我簽下了那張血紅的典當契約。
我用此生的福澤做交易,搭上健康換取親生父母不治而愈,哥哥也跟著恢複。
交易達成後,我開始大把掉頭發,身體消瘦下去,同時黴運也不斷找上門。
為了不把黴運傳給他們,我連同桌吃飯都小心的應對。
可媽媽卻打翻我的碗。
“時檀,你看看你那副倒黴鬼的樣子,哪裏比得上洛洛一半乖巧喜氣!”
為了給洛洛這個假千金騰出保送名額,他們把我強行塞進回鄉鎮的大巴。
暴雨引發泥石流……
我看到手機裏哥哥發的朋友圈:
【終於把那個掃把星趕走了,慶祝洛洛奪得全國鋼琴冠軍。】
我笑著閉上眼,任由淤泥灌滿口鼻。
泥水灌進嗓子。
我拚命抓撓著車窗玻璃,鮮血瞬間被泥漿覆蓋。
肺裏的空氣被一點點擠壓幹淨。
耳邊傳來慘叫聲。
我看著手機屏幕上,哥哥時鋒發的那條朋友圈,那張全家四口把洛洛圍在中間的照片。
慢慢的,我不掙紮了。
手無力的垂下,屏幕暗了下去。
我覺得身體失去了重量,一路升向半空。
我飄出清原鎮,飄回那個我隻待了半年卻被稱為家的地方。
時家別墅燈火通明。
投影幕布上,放著洛洛拿著全國鋼琴冠軍獎杯的特寫。
今天是清明節。
別人家在掃墓,我們家在辦慶祝宴。
因為媽媽說,洛洛八字輕,清明節這種日子陰氣重,必須辦一場喜事衝一衝,把福氣聚攏。
至於我?
我就是那股陰氣。
“來,洛洛,這條項鏈可是你爸爸特意飛去法國給你拍下來的,慶祝我們的寶貝女兒拿了冠軍,也順順利利拿到了保送名額。”

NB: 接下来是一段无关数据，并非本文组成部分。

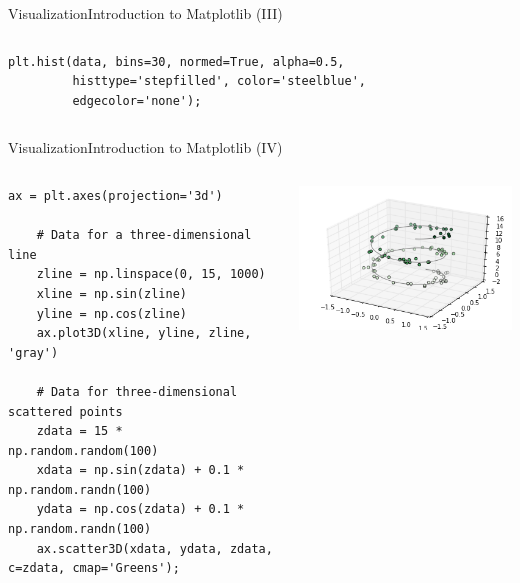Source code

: \documentclass[10pt,compress]{beamer} %
\begin{document}
\begin{frame}[fragile]{Visualization}{Introduction to Matplotlib (III)}
\begin{columns}
\begin{exampleblock}{}
\begin{lstlisting}[basicstyle=\tiny]
	plt.hist(data, bins=30, normed=True, alpha=0.5,
         histtype='stepfilled', color='steelblue',
         edgecolor='none');
	\end{lstlisting}
	\vspace{-0.2cm} 
	\end{exampleblock}
	\end{columns}
\end{frame}

\begin{frame}[fragile]{Visualization}{Introduction to Matplotlib (IV)}
	\begin{columns}
	\begin{exampleblock}{}
	\vspace{-0.2cm} 
	\begin{lstlisting}[basicstyle=\tiny]
	ax = plt.axes(projection='3d')

	# Data for a three-dimensional line
	zline = np.linspace(0, 15, 1000)
	xline = np.sin(zline)
	yline = np.cos(zline)
	ax.plot3D(xline, yline, zline, 'gray')

	# Data for three-dimensional scattered points
	zdata = 15 * np.random.random(100)
	xdata = np.sin(zdata) + 0.1 * np.random.randn(100)
	ydata = np.cos(zdata) + 0.1 * np.random.randn(100)
	ax.scatter3D(xdata, ydata, zdata, c=zdata, cmap='Greens');
	\end{lstlisting}
	\vspace{-0.2cm} 
	\end{exampleblock}

	\centering \includegraphics[width=\textwidth]{figs/matplotlib-3d.png}\\
	\end{columns}
\end{frame}
\end{document}
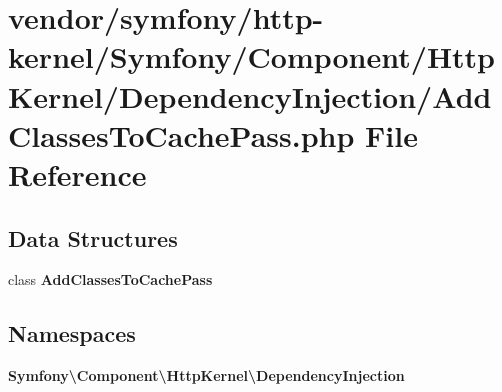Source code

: \section{vendor/symfony/http-\/kernel/\+Symfony/\+Component/\+Http\+Kernel/\+Dependency\+Injection/\+Add\+Classes\+To\+Cache\+Pass.php File Reference}
\label{_add_classes_to_cache_pass_8php}
\subsection*{Data Structures}
\begin{DoxyCompactItemize}
\item 
class {\bf Add\+Classes\+To\+Cache\+Pass}
\end{DoxyCompactItemize}
\subsection*{Namespaces}
\begin{DoxyCompactItemize}
\item 
 {\bf Symfony\textbackslash{}\+Component\textbackslash{}\+Http\+Kernel\textbackslash{}\+Dependency\+Injection}
\end{DoxyCompactItemize}
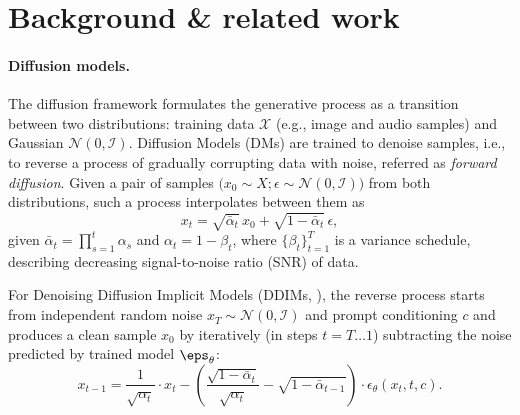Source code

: \documentclass{article} %
\begin{document}
\section{Background \& related work}
\label{sec:background}

\paragraph{Diffusion models.} The diffusion framework formulates the generative process as a transition between two distributions: training data $\mathcal{X}$ (e.g., image and audio samples) and Gaussian $\mathcal{N}(0,\mathcal{I})$. 
Diffusion Models (DMs) are trained to denoise samples, i.e., to reverse a process of gradually corrupting data with noise, referred as \textit{forward diffusion}. Given a pair of samples $\big(x_0\sim X;\epsilon\sim\mathcal{N}(0,\mathcal{I})\big)$ from both distributions, such a process interpolates between them as  
\begin{equation}\label{eq:forward}
    x_t=\sqrt{\bar{\alpha}_t}\,x_0+\sqrt{1-\bar{\alpha}_t}\,\epsilon,
\end{equation} given
$\bar{\alpha}_t=\prod_{s=1}^{t}\alpha_s$ and $\alpha_t=1-\beta_t$, where $\{\beta_t\}_{t=1}^{T}$ is a variance schedule, describing decreasing signal-to-noise ratio (SNR) of data. 

For Denoising Diffusion Implicit Models (DDIMs, \citet{song2020denoising}), the reverse process starts from independent random noise $x_T\sim\mathcal{N}(0,\mathcal{I})$ and prompt conditioning $c$ and produces a clean sample $x_0$ by iteratively (in steps $t=T\dots1$) subtracting the noise predicted by trained model $\eps_\theta$:
\begin{equation}\label{eq:ddim-gen-process}
    x_{t-1} = \frac{1}{\sqrt{\alpha_{t}}}\cdot x_t - (\frac{\sqrt{1-\bar{\alpha}_t}}{\sqrt{\alpha_t}}-\sqrt{1-\bar{\alpha}_{t-1}})\cdot\epsilon_\theta(x_t,t,c).
\end{equation}
\end{document}
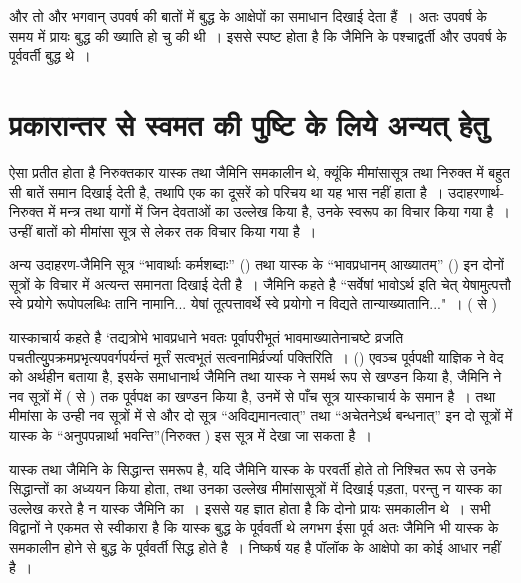 और तो और भगवान् उपवर्ष की बातों में बुद्ध के आक्षेपों का समाधान दिखाई देता हैं~। अतः उपवर्ष के समय में प्रायः बुद्ध की ख्याति हो चु की थी~। इससे स्पष्ट होता है कि जैमिनि के पश्चाद्वर्ती और उपवर्ष के पूर्ववर्ती बुद्ध थे~। 

\section*{प्रकारान्तर से स्वमत की पुष्टि के लिये अन्यत् हेतु}

ऐसा प्रतीत होता है निरुक्तकार यास्क तथा जैमिनि समकालीन थे, क्यूंकि मीमांसासूत्र तथा निरुक्त में बहुत सी बातें समान दिखाई देती है, तथापि एक का दूसरें को परिचय था यह भास नहीं हाता है~। उदाहरणार्थ-निरुक्त  में मन्त्र तथा यागों में जिन देवताओं का उल्लेख किया है, उनके स्वरूप का विचार किया गया है~। उन्हीं बातों को मीमांसा सूत्र  से लेकर  तक विचार किया गया है~। 

अन्य उदाहरण-जैमिनि सूत्र “भावार्थाः कर्मशब्दाः” () तथा यास्क के “भावप्रधानम् आख्यातम्” () इन दोनों सूत्रों के विचार में अत्यन्त समानता दिखाई देती है~। जैमिनि कहते है “सर्वेषां भावोऽर्थ इति चेत् येषामुत्पत्तौ स्वे प्रयोगे रूपोपलब्धिः तानि नामानि... येषां तूत्पत्तावर्थे स्वे प्रयोगो न विद्यते तान्याख्यातानि..."~। ( से )

यास्काचार्य कहते है ‘तद्यत्रोभे भावप्रधाने भवतः पूर्वापरीभूतं भावमाख्यातेनाचष्टे व्रजति पचतीत्युुपक्रमप्रभृत्यपवर्गपर्यन्तं मूर्त्तं सत्वभूतं सत्वनामिर्व्रर्ज्या पक्तिरिति~। () एवञ्च पूर्वपक्षी याज्ञिक ने वेद को अर्थहीन बताया है, इसके समाधानार्थ जैमिनि तथा यास्क ने समर्थ रूप से खण्डन किया है, जैमिनि ने नव सूत्रों में ( से ) तक पूर्वपक्ष का खण्डन किया है, उनमें से पाँच सूत्र यास्काचार्य के समान है~। तथा मीमांसा के उन्ही नव सूत्रों में से और दो सूत्र “अविद्यमानत्वात्” तथा “अचेतनेऽर्थ बन्धनात्” इन दो सूत्रों में यास्क के “अनुपपन्नार्था भवन्ति”(निरुक्त ) इस सूत्र में देखा जा सकता है~।

यास्क तथा जैमिनि के सिद्धान्त समरूप है, यदि जैमिनि यास्क के परवर्ती होते तो निश्चित रूप से उनके सिद्धान्तों का अध्ययन किया होता, तथा उनका उल्लेख मीमांसासूत्रों में दिखाई पड़ता, परन्तु न यास्क का उल्लेख करते है न यास्क जैमिनि का~। इससे यह ज्ञात होता है कि दोनो प्रायः समकालीन थे~। सभी विद्वानों ने एकमत से स्वीकारा है कि यास्क बुद्ध के पूर्ववर्ती थे लगभग  ईसा पूर्व अतः जैमिनि भी यास्क के समकालीन होने से बुद्ध के पूर्ववर्ती सिद्ध होते है~। निष्कर्ष यह है पॉलॉक के आक्षेपो का कोई आधार नहीं है~।

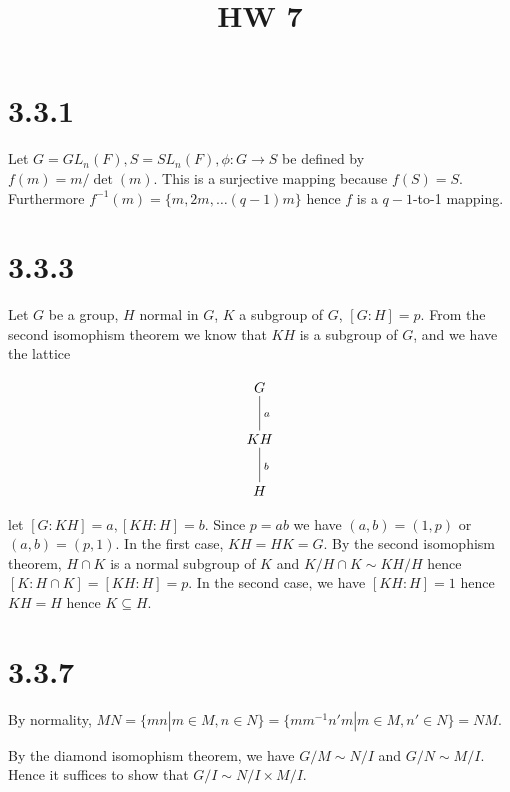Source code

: \documentclass{article}
\title{HW 7}
\date{}
\def\inv{{-1}}
\begin{document}
\maketitle





\section*{3.3.1}

Let $G = GL_n(F), S = SL_n(F), \phi : G \to S$ be defined by $f(m) = m / \det(m)$. This is a surjective mapping because $f(S) = S$. Furthermore $f^\inv(m) = \{m, 2m, \ldots (q-1)m\}$ hence $f$ is a $q-1$-to-1 mapping. 

\section*{3.3.3}

Let $G$ be a group, $H$ normal in $G$, $K$ a subgroup of $G$, $[G:H] = p$. From the second isomophism theorem we know that $KH$ is a subgroup of $G$, and we have the lattice 

$$
\xymatrix{
G \ar@{-}[d]^{a} \\
KH \ar@{-}[d]^{b} \\
H
}
$$

let $[G:KH] = a, [KH:H] = b$. Since $p = ab$ we have $(a, b) = (1, p)$ or $(a, b) = (p, 1)$. In the first case, $KH = HK = G$. By the second isomophism theorem, $H \cap K$ is a normal subgroup of $K$ and $K / H \cap K \sim KH / H$ hence $[K : H \cap K] = [KH : H] = p$. In the second case, we have $[KH : H] = 1$ hence $KH = H$ hence $K \subseteq H$.

\section*{3.3.7}

By normality, $MN = \{ mn | m \in M, n \in N\} = \{ m m^\inv n' m | m \in M, n' \in N \} = NM$.


By the diamond isomophism theorem, we have $G / M \sim N / I$ and $G / N \sim M / I$. Hence it suffices to show that $G / I \sim N / I \times M / I$.
\end{document}

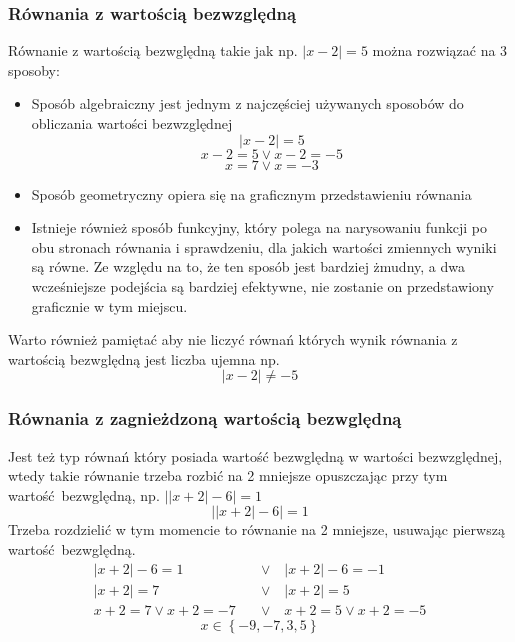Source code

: \documentclass[12pt, a4paper]{article}
\begin{document}
\subsubsection{Równania z wartością bezwzględną}
Równanie z wartością bezwględną takie jak np. $\left|x-2\right|=5$ można rozwiązać na 3 sposoby:
\begin{itemize}
  \item Sposób algebraiczny jest jednym z najczęściej używanych sposobów do obliczania wartości bezwzględnej
      $$\left|x-2\right|=5$$
      $$x-2=5 \vee x-2=-5$$
      $$x=7\vee x=-3$$
  \item Sposób geometryczny opiera się na graficznym przedstawieniu równania
    \begin{center}
    \end{center}
  \item Istnieje również sposób funkcyjny, który polega na narysowaniu funkcji po
        obu stronach równania i sprawdzeniu, dla jakich wartości zmiennych wyniki są
        równe. Ze względu na to, że ten sposób jest bardziej żmudny, a dwa wcześniejsze
        podejścia są bardziej efektywne, nie zostanie on przedstawiony graficznie w tym miejscu.
\end{itemize}
Warto również pamiętać aby nie liczyć równań których wynik równania z wartością bezwględną jest liczba ujemna np.
$$\left|x-2\right|\neq-5$$


\subsubsection{Równania z zagnieżdzoną wartością bezwględną}
Jest też typ równań który posiada wartość bezwględną w wartości bezwzględnej,
wtedy takie równanie trzeba rozbić na 2 mniejsze opuszczając przy tym
wartość bezwględną, np. $\left|\left|x+2\right|-6\right| = 1$
$$\left|\left|x+2\right|-6\right|=1$$
Trzeba rozdzielić w tym momencie to równanie na 2 mniejsze, usuwając pierwszą wartość bezwględną.
\begin{align*}
\left|x+2\right|-6=1 \quad & \vee \quad \left|x+2\right|-6=-1 \\
\left|x+2\right|=7 \quad & \vee \quad \left|x+2\right|=5 \\
x+2=7 \vee x+2=-7 \hspace{1em} & \vee \hspace{1em} x+2=5 \vee x+2=-5
\end{align*}
$$x \in \left\{ -9, -7, 3, 5\right\}$$
\end{document}
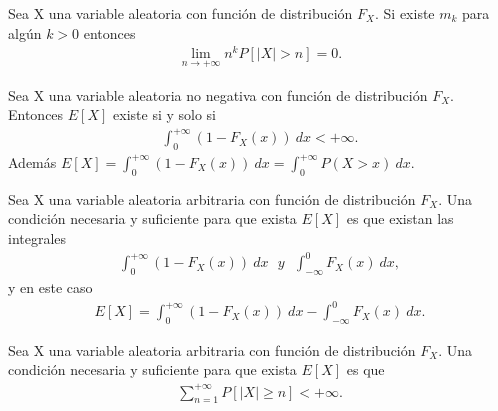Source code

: \begin{teo}
    Sea X una variable aleatoria con función de distribución $F_X$. Si existe $m_k$ para algún $k > 0$ entonces
    \begin{align*}
        \lim_{n \to +\infty}{n^kP[|X| > n]} = 0.
    \end{align*}
\end{teo}

\begin{teo}
    Sea X una variable aleatoria no negativa con función de distribución $F_X$. Entonces $E[X]$ existe si y solo si
    \begin{align*}
        \int_{0}^{+\infty}{(1 - F_X(x)) \ dx} < +\infty.
    \end{align*}
    Además $E[X] = \int_{0}^{+\infty}{(1 - F_X(x)) \ dx} = \int_{0}^{+\infty}{P(X > x)\ dx}$.
\end{teo}

\begin{teo}
    Sea X una variable aleatoria arbitraria con función de distribución $F_X$. Una condición necesaria y suficiente para que exista $E[X]$ es que existan las integrales
    \begin{align*}
        \int_{0}^{+\infty}{(1 - F_X(x)) \ dx} \ \ \ y \ \ \ \int_{-\infty}^{0}{F_X(x) \ dx},
    \end{align*}
    y en este caso
    \begin{align*}
        E[X] = \int_{0}^{+\infty}{(1 - F_X(x)) \ dx} - \int_{-\infty}^{0}{F_X(x) \ dx}.
    \end{align*}
\end{teo}

\begin{teo}
    Sea X una variable aleatoria arbitraria con función de distribución $F_X$. Una condición necesaria y suficiente para que exista $E[X]$ es que
    \begin{align*}
        \sum_{n=1}^{+\infty}{P[|X|\ge n]} < +\infty.
    \end{align*}
\end{teo}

媽媽站在洛洛身後,小心的將一條鑽石項鏈戴在她的脖子上。
“謝謝媽媽,可是姐姐今天被送走,她會不會怪我啊?畢竟……是我說姐姐在家,我總覺得心神不寧,彈不好琴的。”
“別提那個掃把星!今天大喜的日子,提她晦氣!”
哥哥時鋒端著一盅燕窩從廚房走出來,遞給洛洛。
“洛洛,你就是太善良了。你看看那個時檀,自從她半年前回到這個家,我們家哪有一天安生日子過?”
“不僅整天死氣沉沉的,還到處掉頭發!走到哪掉到哪,惡心死了!阿姨每天光清理她的掉發都要多花一個小時。”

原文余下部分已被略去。